╭─ DATASET EXTRACT

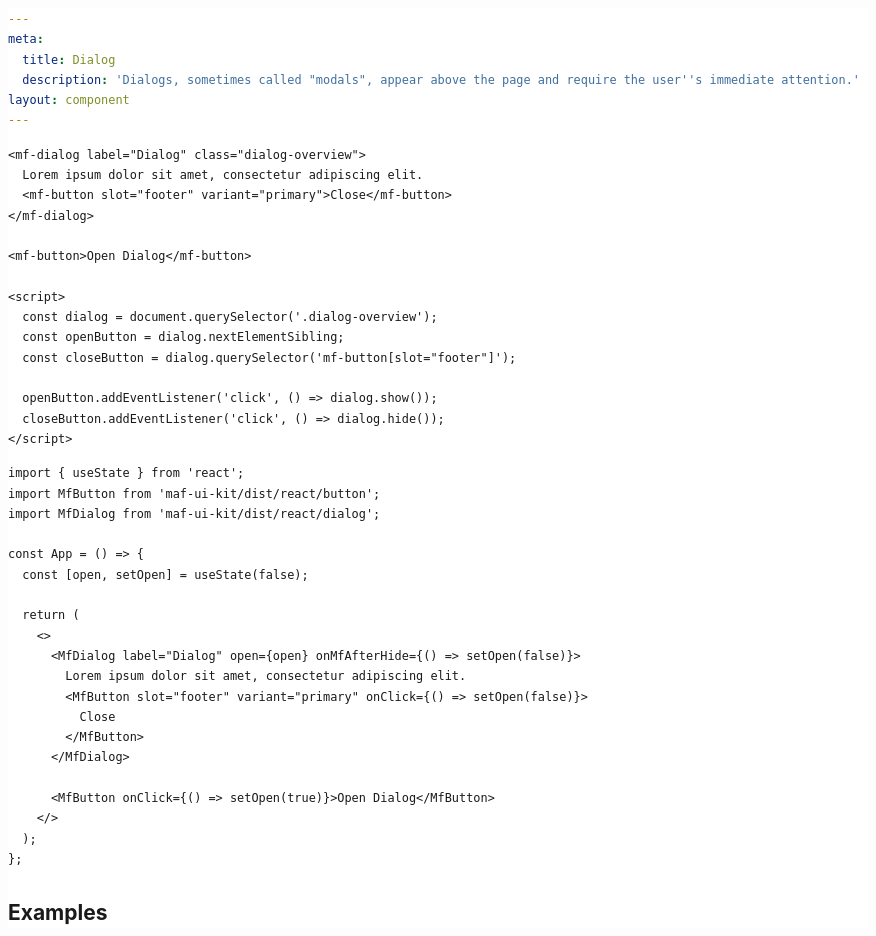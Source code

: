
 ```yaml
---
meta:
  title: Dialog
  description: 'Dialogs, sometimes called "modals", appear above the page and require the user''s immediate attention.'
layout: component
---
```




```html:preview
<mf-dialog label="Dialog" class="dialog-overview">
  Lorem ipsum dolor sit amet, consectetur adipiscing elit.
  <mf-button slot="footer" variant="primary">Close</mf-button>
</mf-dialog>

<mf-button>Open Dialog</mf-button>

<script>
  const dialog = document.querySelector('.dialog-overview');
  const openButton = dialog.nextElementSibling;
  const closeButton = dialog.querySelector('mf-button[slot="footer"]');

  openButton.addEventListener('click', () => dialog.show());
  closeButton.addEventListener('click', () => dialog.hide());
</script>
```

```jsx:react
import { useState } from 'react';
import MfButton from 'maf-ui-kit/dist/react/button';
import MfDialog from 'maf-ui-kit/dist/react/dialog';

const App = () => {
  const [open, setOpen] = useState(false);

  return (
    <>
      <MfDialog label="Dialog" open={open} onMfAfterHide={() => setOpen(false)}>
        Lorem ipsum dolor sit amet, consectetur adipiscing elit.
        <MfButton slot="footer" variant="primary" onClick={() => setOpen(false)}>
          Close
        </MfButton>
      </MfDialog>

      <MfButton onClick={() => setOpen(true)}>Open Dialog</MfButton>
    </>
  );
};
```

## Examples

╰─
╭─ DATASET EXTRACT

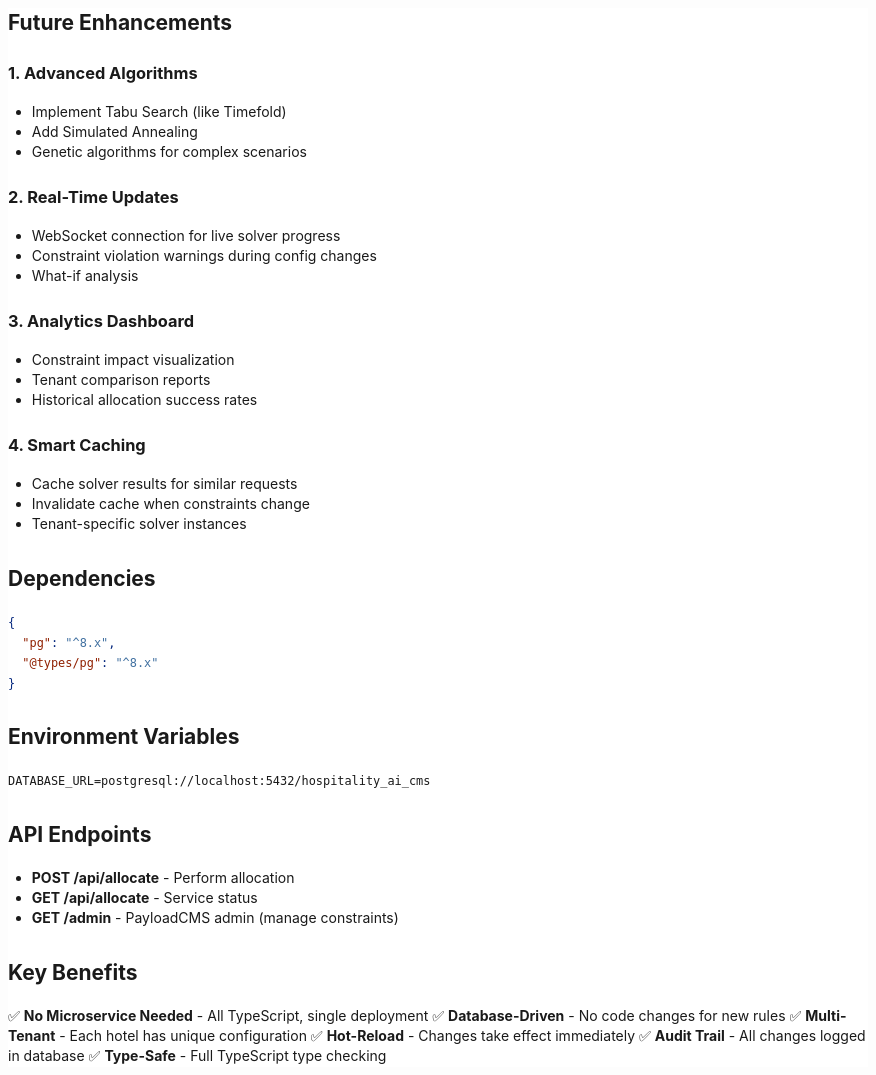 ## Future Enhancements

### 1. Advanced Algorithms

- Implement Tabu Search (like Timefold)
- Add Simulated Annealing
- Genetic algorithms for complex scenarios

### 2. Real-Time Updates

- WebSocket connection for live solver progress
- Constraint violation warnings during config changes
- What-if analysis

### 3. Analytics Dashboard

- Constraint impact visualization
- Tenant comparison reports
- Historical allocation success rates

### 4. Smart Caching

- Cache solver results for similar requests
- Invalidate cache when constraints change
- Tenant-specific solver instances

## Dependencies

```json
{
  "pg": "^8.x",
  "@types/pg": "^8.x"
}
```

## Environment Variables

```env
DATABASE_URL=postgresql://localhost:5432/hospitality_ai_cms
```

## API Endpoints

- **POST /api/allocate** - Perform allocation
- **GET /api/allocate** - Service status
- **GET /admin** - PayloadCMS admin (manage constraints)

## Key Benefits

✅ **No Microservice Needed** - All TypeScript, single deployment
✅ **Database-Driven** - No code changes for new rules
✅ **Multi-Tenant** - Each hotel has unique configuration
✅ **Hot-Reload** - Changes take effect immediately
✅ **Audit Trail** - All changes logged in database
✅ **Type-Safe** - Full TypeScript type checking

╰─
╭─ DATASET EXTRACT

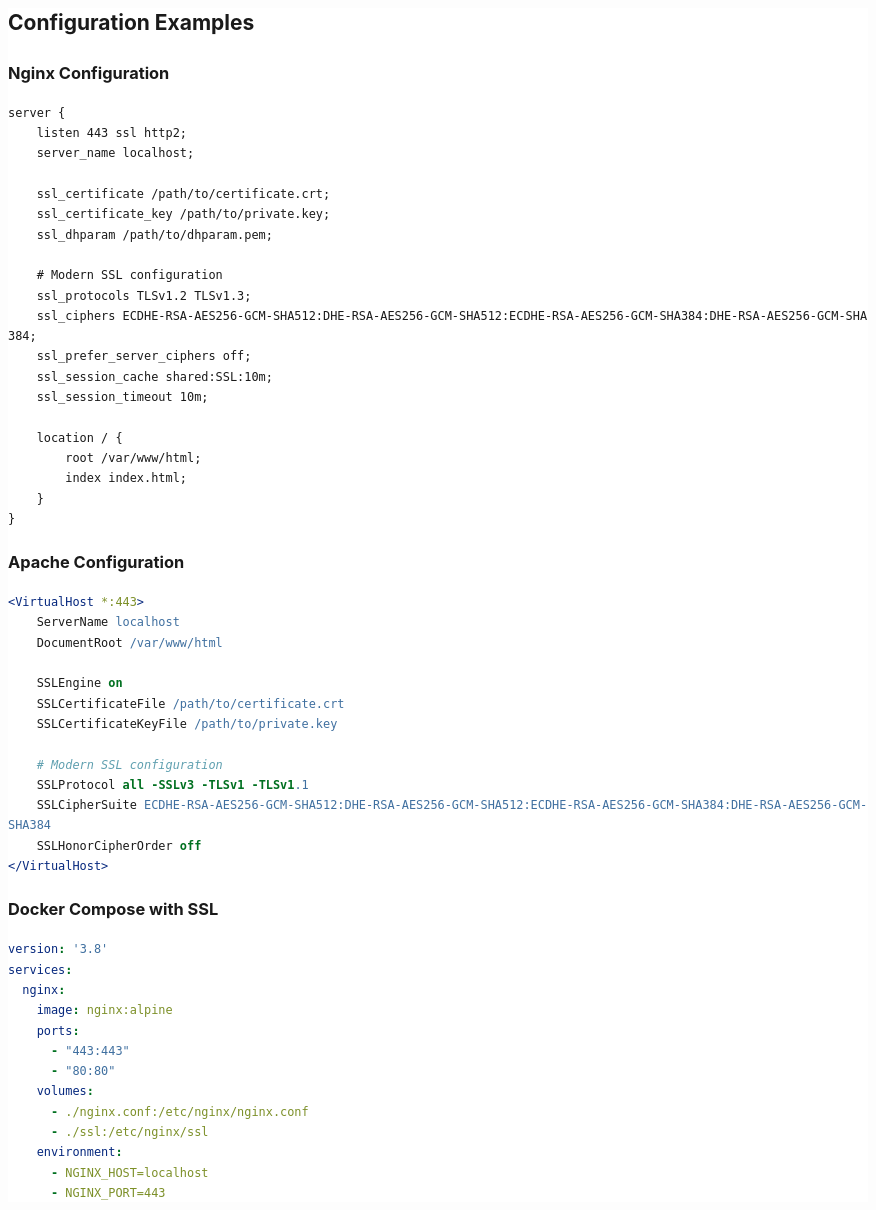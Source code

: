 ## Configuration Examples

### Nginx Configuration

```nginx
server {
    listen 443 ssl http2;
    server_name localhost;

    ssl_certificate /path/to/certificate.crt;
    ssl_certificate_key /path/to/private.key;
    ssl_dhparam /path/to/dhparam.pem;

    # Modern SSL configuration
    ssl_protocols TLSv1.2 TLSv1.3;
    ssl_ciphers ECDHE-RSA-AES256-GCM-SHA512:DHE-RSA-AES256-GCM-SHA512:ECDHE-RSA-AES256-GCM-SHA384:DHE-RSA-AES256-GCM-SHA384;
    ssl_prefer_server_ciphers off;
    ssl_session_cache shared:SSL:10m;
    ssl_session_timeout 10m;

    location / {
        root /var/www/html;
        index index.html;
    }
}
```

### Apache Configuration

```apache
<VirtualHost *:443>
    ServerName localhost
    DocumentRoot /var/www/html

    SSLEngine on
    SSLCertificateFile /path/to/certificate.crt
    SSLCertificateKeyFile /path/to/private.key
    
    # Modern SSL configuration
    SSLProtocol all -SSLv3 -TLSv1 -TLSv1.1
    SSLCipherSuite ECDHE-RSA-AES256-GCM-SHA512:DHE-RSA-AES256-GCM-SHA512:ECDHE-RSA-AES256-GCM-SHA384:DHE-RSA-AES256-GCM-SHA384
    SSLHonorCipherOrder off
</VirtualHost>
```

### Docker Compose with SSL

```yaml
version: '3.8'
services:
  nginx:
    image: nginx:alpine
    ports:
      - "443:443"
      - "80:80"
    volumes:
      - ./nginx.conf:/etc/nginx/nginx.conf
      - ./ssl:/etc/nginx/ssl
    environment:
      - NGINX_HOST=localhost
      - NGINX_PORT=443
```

╰─

• **AIM OF THE EXERCISE**: Each line of the data that has the string "consectetur" should be returned.

• **RESPONSE FOR THIS EXERCISE**:
  Lorem ipsum dolor sit amet, consectetur adipiscing elit.
        Lorem ipsum dolor sit amet, consectetur adipiscing elit.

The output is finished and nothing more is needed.